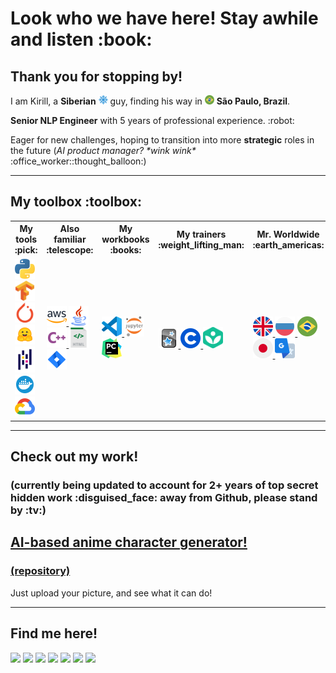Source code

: <h1> Look who we have here! Stay awhile and listen :book: </h1>

<h2> Thank you for stopping by! </h2>
<p> I am Kirill, a <b>Siberian</b>
   <img alt="Siberia" title="Siberia" width="15px" src="https://raw.githubusercontent.com/Pythonimous/Pythonimous/main/assets/geo/snow.svg"> guy, finding his way in <img alt="Brazil" title="Brazil" width="15px" src="https://raw.githubusercontent.com/Pythonimous/Pythonimous/main/assets/geo/brasil.svg" /> <b>São Paulo, Brazil</b>. </p>
<p> <b>Senior NLP Engineer</b> with 5 years of professional experience. :robot: </p>
<p> Eager for new challenges, hoping to transition into more <b>strategic</b> roles in the future (<i>AI product manager? *wink wink*</i> :office_worker::thought_balloon:) </p>

-----
<h2>My toolbox :toolbox:</h2>
<table>
   <tr>
      <th>My tools :pick:</th>
      <th>Also familiar :telescope:</th>
      <th>My workbooks :books:</th>
      <th>My trainers :weight_lifting_man:</th>
      <th>Mr. Worldwide :earth_americas:</th>
   </tr>
   <tr>
      <td>
         <!-- languages -->
         <a href="https://www.python.org/">
            <img alt="Python" title="Python" width="32px" src="https://raw.githubusercontent.com/Pythonimous/Pythonimous/main/assets/python.svg" />
         </a>
         <!-- tools -->
         <a href="https://www.tensorflow.org/">
            <img alt="Tensorflow" title="Tensorflow" width="32px" src="https://raw.githubusercontent.com/Pythonimous/Pythonimous/main/assets/tensorflow.svg" />
         </a>
         <a href="https://pytorch.org/">
            <img alt="Pytorch" title="Pytorch" width="32px" src="https://raw.githubusercontent.com/Pythonimous/Pythonimous/main/assets/pytorch.svg" />
         </a>
         <a href="https://huggingface.co/">
            <img alt="Hugging Face" title="Hugging Face" width="32px" src="https://raw.githubusercontent.com/Pythonimous/Pythonimous/main/assets/huggingface.svg" />
         </a>
         <a href="https://pandas.pydata.org/">
            <img alt="Pandas" title="Pandas" width="32px" src="https://raw.githubusercontent.com/Pythonimous/Pythonimous/main/assets/pandas.svg" />
         </a>
         <a href="https://www.docker.com/">
            <img alt="Docker" title="Docker" width="32px" src="https://raw.githubusercontent.com/Pythonimous/Pythonimous/main/assets/docker.svg" />
         </a>
         <a href="https://cloud.google.com/">
            <img alt="GCP" title="GCP" width="32px" src="https://raw.githubusercontent.com/Pythonimous/Pythonimous/main/assets/gcp.svg" />
         </a>
      </td>
      <td>
         <!-- languages -->
         <a href="https://aws.amazon.com/">
            <img alt="AWS" title="AWS" width="32px" src="https://raw.githubusercontent.com/Pythonimous/Pythonimous/main/assets/aws.svg" />
         </a>
         <a href="https://www.java.com/">
            <img alt="Java" title="Java" width="32px" src="https://raw.githubusercontent.com/Pythonimous/Pythonimous/main/assets/java.svg" />
         </a>
         <a href="https://en.cppreference.com/w/">
            <img alt="C++" title="C++" width="32px" src="https://raw.githubusercontent.com/Pythonimous/Pythonimous/main/assets/cpp.svg" />
         </a>
         <a href="https://html.spec.whatwg.org/multipage/">
            <img alt="HTML" title="HTML" width="32px" src="https://raw.githubusercontent.com/Pythonimous/Pythonimous/main/assets/html.svg" />
         </a>
         <a href="https://www.atlassian.com/software/jira">
            <img alt="Jira" title="Jira" width="32px" src="https://raw.githubusercontent.com/Pythonimous/Pythonimous/main/assets/jira.svg" />
         </a>
      </td>
      <td>
         <!-- tools -->
         <a href="https://code.visualstudio.com/">
            <img alt="VSC" title="VSC" width="32px" src="https://raw.githubusercontent.com/Pythonimous/Pythonimous/main/assets/vsc.svg" />
         </a>
         <a href="https://jupyter.org/">
            <img alt="Jupyter" title="Jupyter" width="32px" src="https://raw.githubusercontent.com/Pythonimous/Pythonimous/main/assets/jupyter.svg" />
         </a>
         <a href="https://www.jetbrains.com/pycharm/">
            <img alt="Pycharm" title="Pycharm" width="32px" src="https://raw.githubusercontent.com/Pythonimous/Pythonimous/main/assets/pycharm.svg" />
         </a>
      </td>
      <td>
         <a href="https://apps.ankiweb.net/">
            <img alt="anki" title="Anki" width="32px" src="https://raw.githubusercontent.com/Pythonimous/Pythonimous/main/assets/anki.png" />
         </a>
         <a href="https://www.coursera.org/">
            <img alt="coursera" title="Coursera" width="32px" src="https://raw.githubusercontent.com/Pythonimous/Pythonimous/main/assets/coursera.png" />
         </a>
         <a href="https://khanacademy.org/">
            <img alt="khanacademy" title="Khan Academy" width="32px" src="https://raw.githubusercontent.com/Pythonimous/Pythonimous/main/assets/khan.png" />
         </a>
      </td>
      <td>
         <!-- languages -->
         <a href="https://dictionary.cambridge.org">
            <img alt="english" title="English" width="32px" src="https://raw.githubusercontent.com/Pythonimous/Pythonimous/main/assets/geo/uk.svg" />
         </a>
         <a href="https://en.openrussian.org">
            <img alt="russian" title="Russian" width="32px" src="https://raw.githubusercontent.com/Pythonimous/Pythonimous/main/assets/geo/russia.svg" />
         </a>
         <a href="https://www.collinsdictionary.com/dictionary/english-portuguese">
            <img alt="portuguese" title="Portuguese" width="32px" src="https://raw.githubusercontent.com/Pythonimous/Pythonimous/main/assets/geo/brasil.svg" />
         </a>
         <a href="https://jisho.org">
            <img alt="japanese" title="Japanese" width="32px" src="https://raw.githubusercontent.com/Pythonimous/Pythonimous/main/assets/geo/japan.svg" />
         </a>
         <a href="https://translate.google.com/">
            <img alt="Google Translate" title="Google Translate" width="32px" src="https://raw.githubusercontent.com/Pythonimous/Pythonimous/main/assets/geo/gtranslate.svg" />
         </a>
      </td>
   </tr>
</table>

-----
<h2> Check out my work! </h2>
<h3>(currently being updated to account for 2+ years of top secret hidden work :disguised_face: away from Github, please stand by :tv:) </h3>
<h2> <a href="https://ficbotweb.com"> AI-based anime character generator! </a> </h2>
<h3><a href="https://github.com/Pythonimous/ficbot">(repository)</a></h3>
<p> Just upload your picture, and see what it can do! </p>

-----
<h2 id="findme">Find me here!</h2>
<a href="https://www.linkedin.com/in/kirnikolaev/"><img src="https://img.shields.io/badge/LinkedIn-0077B5?style=for-the-badge&logo=linkedin&logoColor=white"></a>
<a href="kir.nikolaev.7@gmail.com"><img src="https://img.shields.io/badge/Gmail-D14836?style=for-the-badge&logo=gmail&logoColor=white"></a>
<a href="https://web.telegram.org/#/im?p=@Ophelion"><img src="https://img.shields.io/badge/Telegram-2CA5E0?style=for-the-badge&logo=telegram&logoColor=white"></a>
<a href="https://discordapp.com/users/239729180869132289"><img src="https://img.shields.io/badge/Discord-5865F2?style=for-the-badge&logo=discord&logoColor=white"></a>
<a href="https://join.skype.com/invite/jg6j00MaY9lm"><img src="https://img.shields.io/badge/Skype-00AFF0?style=for-the-badge&logo=skype&logoColor=white"></a>
<a href="https://www.facebook.com/kirill.nickolaev.3/"><img src="https://img.shields.io/badge/Facebook-1877F2?style=for-the-badge&logo=facebook&logoColor=white"></a>
<a href="https://www.goodreads.com/user/show/96885015-kirill"><img src="https://img.shields.io/badge/Goodreads-372213?style=for-the-badge&logo=goodreads&logoColor=white"></a>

_____

Your goal »
Find each line in the records holding the string "logoColor" and show it.

Written answer »
<a href="https://www.linkedin.com/in/kirnikolaev/"><img src="https://img.shields.io/badge/LinkedIn-0077B5?style=for-the-badge&logo=linkedin&logoColor=white"></a>
<a href="kir.nikolaev.7@gmail.com"><img src="https://img.shields.io/badge/Gmail-D14836?style=for-the-badge&logo=gmail&logoColor=white"></a>
<a href="https://web.telegram.org/#/im?p=@Ophelion"><img src="https://img.shields.io/badge/Telegram-2CA5E0?style=for-the-badge&logo=telegram&logoColor=white"></a>
<a href="https://discordapp.com/users/239729180869132289"><img src="https://img.shields.io/badge/Discord-5865F2?style=for-the-badge&logo=discord&logoColor=white"></a>
<a href="https://join.skype.com/invite/jg6j00MaY9lm"><img src="https://img.shields.io/badge/Skype-00AFF0?style=for-the-badge&logo=skype&logoColor=white"></a>
<a href="https://www.facebook.com/kirill.nickolaev.3/"><img src="https://img.shields.io/badge/Facebook-1877F2?style=for-the-badge&logo=facebook&logoColor=white"></a>
<a href="https://www.goodreads.com/user/show/96885015-kirill"><img src="https://img.shields.io/badge/Goodreads-372213?style=for-the-badge&logo=goodreads&logoColor=white"></a>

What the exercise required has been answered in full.